[Data to use]

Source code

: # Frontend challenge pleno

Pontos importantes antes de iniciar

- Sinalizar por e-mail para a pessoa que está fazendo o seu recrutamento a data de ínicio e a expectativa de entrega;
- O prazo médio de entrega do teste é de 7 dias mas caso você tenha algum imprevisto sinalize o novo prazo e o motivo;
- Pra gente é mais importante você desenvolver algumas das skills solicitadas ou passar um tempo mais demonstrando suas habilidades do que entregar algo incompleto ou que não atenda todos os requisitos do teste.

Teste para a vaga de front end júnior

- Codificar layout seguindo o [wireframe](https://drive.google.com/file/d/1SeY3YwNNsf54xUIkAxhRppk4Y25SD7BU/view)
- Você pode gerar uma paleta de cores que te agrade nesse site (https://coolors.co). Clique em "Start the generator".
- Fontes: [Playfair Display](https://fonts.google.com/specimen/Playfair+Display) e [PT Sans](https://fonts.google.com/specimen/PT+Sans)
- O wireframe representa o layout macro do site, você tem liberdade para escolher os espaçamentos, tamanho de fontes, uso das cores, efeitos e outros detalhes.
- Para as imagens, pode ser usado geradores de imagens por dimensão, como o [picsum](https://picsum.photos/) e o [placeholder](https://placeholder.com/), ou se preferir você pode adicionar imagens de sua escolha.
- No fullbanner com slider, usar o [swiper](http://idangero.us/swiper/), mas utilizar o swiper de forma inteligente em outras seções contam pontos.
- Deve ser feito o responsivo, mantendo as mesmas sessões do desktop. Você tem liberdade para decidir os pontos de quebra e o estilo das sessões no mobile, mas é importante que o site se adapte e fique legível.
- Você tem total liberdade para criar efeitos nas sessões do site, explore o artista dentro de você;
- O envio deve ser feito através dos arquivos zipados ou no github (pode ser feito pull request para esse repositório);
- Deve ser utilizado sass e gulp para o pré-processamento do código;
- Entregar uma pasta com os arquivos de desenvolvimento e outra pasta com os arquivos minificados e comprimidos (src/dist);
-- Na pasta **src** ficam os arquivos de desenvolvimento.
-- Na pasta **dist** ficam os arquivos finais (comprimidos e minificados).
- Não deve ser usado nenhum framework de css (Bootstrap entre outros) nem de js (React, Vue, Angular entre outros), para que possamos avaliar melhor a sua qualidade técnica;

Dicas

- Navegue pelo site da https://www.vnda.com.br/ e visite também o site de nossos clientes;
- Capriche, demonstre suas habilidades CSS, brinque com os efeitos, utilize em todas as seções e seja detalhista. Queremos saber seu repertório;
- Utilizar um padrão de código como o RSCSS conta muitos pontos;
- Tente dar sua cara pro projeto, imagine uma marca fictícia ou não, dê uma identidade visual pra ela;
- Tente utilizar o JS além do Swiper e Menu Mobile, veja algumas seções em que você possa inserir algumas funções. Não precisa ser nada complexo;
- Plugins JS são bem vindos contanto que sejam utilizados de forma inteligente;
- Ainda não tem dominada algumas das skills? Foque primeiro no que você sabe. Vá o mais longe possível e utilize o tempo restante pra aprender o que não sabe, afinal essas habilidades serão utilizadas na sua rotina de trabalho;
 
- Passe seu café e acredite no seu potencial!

[Assignment] Across the records above, return every line that contains the word "dist".

[Solution for this exercise]
- Entregar uma pasta com os arquivos de desenvolvimento e outra pasta com os arquivos minificados e comprimidos (src/dist);
-- Na pasta **dist** ficam os arquivos finais (comprimidos e minificados).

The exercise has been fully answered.